- _Task item_:
Identify all lines of the data containing the string "currently" and copy them.

── Entries provided ──

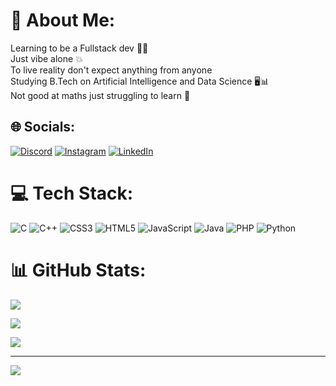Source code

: # 💫 About Me:

Learning to be a Fullstack dev 🧑‍💻<br>Just vibe alone 💥<br>To live reality don't expect anything from anyone<br>Studying B.Tech on Artificial Intelligence and Data Science 🖥️📊<br>Not good at maths just struggling to learn 🦾 

## 🌐 Socials:

[![Discord](https://img.shields.io/badge/Discord-%237289DA.svg?logo=discord&logoColor=white)](htttps://discord.gg/https://discord.gg/r3b4hBwa) [![Instagram](https://img.shields.io/badge/Instagram-%23E4405F.svg?logo=Instagram&logoColor=white)](https://instagram.com/Kabilankavi.1.3.1) [![LinkedIn](https://img.shields.io/badge/LinkedIn-%230077B5.svg?logo=linkedin&logoColor=white)](https://linkedin.com/in/kabilan-k-384451227) 

# 💻 Tech Stack:

![C](https://img.shields.io/badge/c-%2300599C.svg?style=for-the-badge&logo=c&logoColor=white) ![C++](https://img.shields.io/badge/c++-%2300599C.svg?style=for-the-badge&logo=c%2B%2B&logoColor=white) ![CSS3](https://img.shields.io/badge/css3-%231572B6.svg?style=for-the-badge&logo=css3&logoColor=white) ![HTML5](https://img.shields.io/badge/html5-%23E34F26.svg?style=for-the-badge&logo=html5&logoColor=white) ![JavaScript](https://img.shields.io/badge/javascript-%23323330.svg?style=for-the-badge&logo=javascript&logoColor=%23F7DF1E) ![Java](https://img.shields.io/badge/java-%23ED8B00.svg?style=for-the-badge&logo=java&logoColor=white) ![PHP](https://img.shields.io/badge/php-%23777BB4.svg?style=for-the-badge&logo=php&logoColor=white) ![Python](https://img.shields.io/badge/python-3670A0?style=for-the-badge&logo=python&logoColor=ffdd54)

# 📊 GitHub Stats:

![](https://github-readme-stats.vercel.app/api?username=Kabilankavi131&theme=dark&hide_border=false&include_all_commits=false&count_private=false)<br/>

![](https://github-readme-streak-stats.herokuapp.com/?user=Kabilankavi131&theme=dark&hide_border=false)<br/>

![](https://github-readme-stats.vercel.app/api/top-langs/?username=Kabilankavi131&theme=dark&hide_border=false&include_all_commits=false&count_private=false&layout=compact)

---

[![](https://visitcount.itsvg.in/api?id=Kabilankavi131&icon=0&color=0)](https://visitcount.itsvg.in)



<!--
**kabilankavi131/kabilankavi131** is a ✨ _special_ ✨ repository because its `README.md` (this file) appears on your GitHub profile.

Here are some ideas to get you started:

- 🔭 I’m currently working on ...
- 🌱 I’m currently learning ...
- 👯 I’m looking to collaborate on ...
- 🤔 I’m looking for help with ...
- 💬 Ask me about ...
- 📫 How to reach me: ...
- 😄 Pronouns: ...
- ⚡ Fun fact: ...
-->
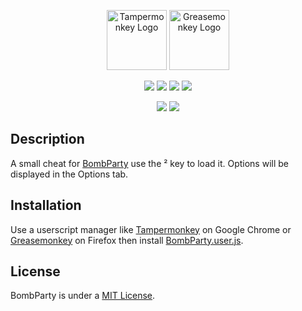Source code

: <p align="center">
  <a href="https://chrome.google.com/webstore/detail/tampermonkey/dhdgffkkebhmkfjojejmpbldmpobfkfo?hl=en" target="blank"><img src="https://fiverr-res.cloudinary.com/images/t_main1,q_auto,f_auto/gigs/97710450/original/0803ce28a28918618dc463fa025d405fdc829820/write-a-tampermonkey-script.png" width="96" height="96" alt="Tampermonkey Logo" /></a>
  <a href="https://addons.mozilla.org/fr/firefox/addon/greasemonkey/" target="blank"><img src="https://upload.wikimedia.org/wikipedia/commons/thumb/f/fc/Greasemonkey.svg/220px-Greasemonkey.svg.png" width="96" height="96" alt="Greasemonkey Logo" /></a>
</p>

<p align="center">
  <a href="#"><img src="https://img.shields.io/github/license/myerffoeg/bombparty.svg?style=flat"/></a>
  <a href="https://www.codacy.com/app/myerffoeg/bombparty?utm_source=github.com&amp;utm_medium=referral&amp;utm_content=myerffoeg/bombparty&amp;utm_campaign=Badge_Grade"><img src="https://img.shields.io/codacy/grade/3e5f996f22bb4fb4a53e32dceb11d18c.svg"></a>
    <a href="https://www.paypal.me/myerffoeg"><img src="https://img.shields.io/badge/Donate-PayPal-ff3f59.svg"/></a>
  <a href="#"><img src="https://img.shields.io/github/downloads/myerffoeg/popsauce/total.svg"></a>
</p>

<p align="center">
  <a href="https://twitter.com/myerffoeg"><img src="https://img.shields.io/twitter/follow/myerffoeg.svg?style=social&label=Follow"></a>
  <a href="https://github.com/myerffoeg"><img src="https://img.shields.io/github/followers/myerffoeg.svg?label=Follow&style=social"></a>
</p>

## Description
A small cheat for [BombParty](http://bombparty.sparklinlabs.com/) use the ² key to load it. Options will be displayed in the Options tab.

## Installation
Use a userscript manager like [Tampermonkey](https://chrome.google.com/webstore/detail/tampermonkey/dhdgffkkebhmkfjojejmpbldmpobfkfo?hl=en) on Google Chrome or [Greasemonkey](https://upload.wikimedia.org/wikipedia/commons/thumb/f/fc/Greasemonkey.svg/220px-Greasemonkey.svg.png) on Firefox then install [BombParty.user.js](BombParty.user.js).

## License
BombParty is under a [MIT License](LICENSE.md).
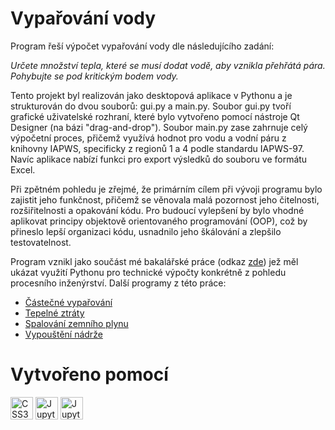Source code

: # Vypařování vody

<p>Program řeší výpočet vypařování vody dle následujícího zadání:

<i>Určete množství tepla, které se musí dodat vodě, aby vznikla přehřátá pára. Pohybujte se pod kritickým bodem vody.</i> </p>

<p>Tento projekt byl realizován jako desktopová aplikace v Pythonu a je strukturován do dvou souborů: gui.py a main.py. Soubor gui.py tvoří grafické uživatelské rozhraní, které bylo vytvořeno pomocí nástroje Qt Designer (na bázi "drag-and-drop"). Soubor main.py zase zahrnuje celý výpočetní proces, přičemž využívá hodnot pro vodu a vodní páru z knihovny IAPWS, specificky z regionů 1 a 4 podle standardu IAPWS-97. Navíc aplikace nabízí funkci pro export výsledků do souboru ve formátu Excel.</p>

<p>Při zpětném pohledu je zřejmé, že primárním cílem při vývoji programu bylo zajistit jeho funkčnost, přičemž se věnovala malá pozornost jeho čitelnosti, rozšiřitelnosti a opakování kódu. Pro budoucí vylepšení by bylo vhodné aplikovat principy objektově orientovaného programování (OOP), což by přineslo lepší organizaci kódu, usnadnilo jeho škálování a zlepšilo testovatelnost. </p>

<p>Program vznikl jako součást mé bakalářské práce (odkaz <a href="https://www.vut.cz/studenti/zav-prace/detail/116680">zde</a>) jež měl ukázat využití Pythonu pro technické výpočty konkrétně z pohledu procesního inženýrství.
Další programy z této práce:</p>

<ul>
    <li><a href="https://github.com/JanKomis/vyparovani">Částečné vypařování</a></li>
    <li><a href="https://github.com/JanKomis/vypousteniNadrze">Tepelné ztráty</a></li>
    <li><a href="https://github.com/JanKomis/spalovaniJupyter">Spalování zemního plynu</a></li>
    <li><a href="https://github.com/JanKomis/vypousteniNadrze">Vypouštění nádrže</a></li>
</ul>

# Vytvořeno pomocí

<p align="left">
<a href="https://www.w3.org/TR/CSS/#css" target="_blank" rel="noreferrer"><img src="https://upload.wikimedia.org/wikipedia/commons/thumb/c/c3/Python-logo-notext.svg/800px-Python-logo-notext.svg.png" width="36" height="36" alt="CSS3" /></a>
<a href="https://jupyter.org" target="_blank" rel="noreferrer"><img src="https://upload.wikimedia.org/wikipedia/commons/thumb/3/38/Jupyter_logo.svg/640px-Jupyter_logo.svg.png" width="36" height="36" alt="Jupyter" /></a>
<a href="https://jupyter.org" target="_blank" rel="noreferrer"><img src="https://upload.wikimedia.org/wikipedia/commons/thumb/7/73/Microsoft_Excel_2013-2019_logo.svg/2170px-Microsoft_Excel_2013-2019_logo.svg.png" width="36" height="36" alt="Jupyter" /></a>
</p>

───

- _Result of the exercise_:
- 🔭 I’m currently working on ...
- 🌱 I’m currently learning ...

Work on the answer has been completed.